Setelah dilakukan investigasi, Kepolisian Negara Republik Indonesia (Polri) menduga bahwa aksi bom yang ada di Surabaya terkoneksi dengan penyerangan di Polda Riau dan insiden di Mako Brimob, yang dilakukan oleh kelompok Jamaah Ansharut Daulah (JAD) yang memiliki afiliasi dengan ISIS di Syria.
Kapolri Jenderal Tito Karnavian mengemukakan, Polri didukung dengan TNI telah melakukan penindakan sehingga dalam waktu 8 hari, 13 Mei sampai 21 Mei ada 74 orang yang ditangkap, 14 di antaranya meninggal dunia karena melawan pada saat ditangkap.
“Penangkapan antara lain di Jawa Timur 31 orang, Jawa Barat 8 orang, Banten 16 orang, kemudian di daerah Sumatra bagian Selatan 4 orang, Riau 9 orang, dan Sumatra bagian utara 6 orang,” kata Kapolri kepada wartawan usai Rapat Terbatas di Kantor Presiden, Jakarta, Selasa (22/5) sore.
Menurut Kapolri, ada sejumlah barang bukti yang disita, baik bom yang siap pakai maupun materi bahan peledak lainnya, serta baterai, switch, dan lain-lain.
Atas dasar pengungkapan itu, Kapolri bersama Kepala BIN, Kepala BNPT, dan Menko Polhukam telah melaporkan kepada Presiden mengenai perlunya dilaksanakan upaya-upaya yang lebih komprehensif.
Presiden dan Wakil Presiden, jelas Kapolri, memberikan arahan untuk menangani permasalahan ini lebih komprehensif. Artinya, lanjut Kapolri, selain upaya-upaya penegakan hukum kepada jaringan ini, terutama mereka yang melakukan pidana, dilakukan juga upaya-upaya soft power terutama untuk membendung ideologi terorisme ini.
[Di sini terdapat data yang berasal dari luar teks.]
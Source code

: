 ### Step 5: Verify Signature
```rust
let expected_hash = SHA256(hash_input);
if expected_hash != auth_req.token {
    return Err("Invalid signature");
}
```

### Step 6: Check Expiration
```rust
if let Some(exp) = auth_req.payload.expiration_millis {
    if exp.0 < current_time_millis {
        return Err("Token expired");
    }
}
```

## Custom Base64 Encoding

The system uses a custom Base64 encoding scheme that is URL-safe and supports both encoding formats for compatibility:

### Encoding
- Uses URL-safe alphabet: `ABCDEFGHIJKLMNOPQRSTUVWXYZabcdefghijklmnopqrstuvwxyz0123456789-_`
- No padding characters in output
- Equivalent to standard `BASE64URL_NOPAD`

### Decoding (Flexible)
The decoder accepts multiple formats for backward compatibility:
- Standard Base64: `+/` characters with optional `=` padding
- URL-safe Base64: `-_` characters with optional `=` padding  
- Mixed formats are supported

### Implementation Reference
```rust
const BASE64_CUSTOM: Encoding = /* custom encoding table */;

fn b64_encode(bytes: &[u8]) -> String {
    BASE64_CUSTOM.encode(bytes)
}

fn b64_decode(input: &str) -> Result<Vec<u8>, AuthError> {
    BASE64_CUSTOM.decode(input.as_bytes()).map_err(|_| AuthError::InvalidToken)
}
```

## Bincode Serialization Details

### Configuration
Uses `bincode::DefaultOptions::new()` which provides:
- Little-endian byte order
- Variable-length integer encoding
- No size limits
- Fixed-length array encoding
“Saya sampaikan ideologi terorisme bukan ideologi agama tertentu,” tegas Kapolri.
Kemudian, lanjut Kapolri, upaya pengembangan ekonomi, maupun upaya-upaya lunak lainnya, termasuk melibatkan stakeholder pemerintah dan masyarakat, mulai dari masalah kajian tentang kurikulum serta pentingnya untuk membendung ideologi terorisme dengan ideologi lain secara lebih intens, Pancasila, dan lain-lain.
Kemudian juga stakeholder lainnya, tambah Tito, melalui pengembangan-pengembangan dan pendekatan-pendekatan yang lebih humanis serta memberikan penerangan untuk meluruskan ideologi terorisme yang melibatkan bukan hanya pemerintah tapi juga kalangan masyarakat.
Dari Kepolisian sendiri, menurut Kapolri, menginginkan agar revisi Undang-Undang Nomor 15 Tahun 2003 tentang Terorisme dapat cepat dilaksanakan sehingga penanganannya menjadi lebih komprehensif.
Menurut Kapolri, dalam Undang-Undang Nomor 15 Tahun 2003 itu penanganannya belum tergambar secara komprehensif, lebih banyak untuk mengungkap kasus bom Bali. Dengan undang-undang baru, Kapolri berharap penanganannya akan komprehensif yang melibatkan banyak pihak.
Tapi tetap menghargai nilai-nilai demokrasi, HAM, dan lain-lain. “Jadi penanganannya mulai dari masalah pencegahan yang melibatkan banyak pihak,” tegas Kapolri.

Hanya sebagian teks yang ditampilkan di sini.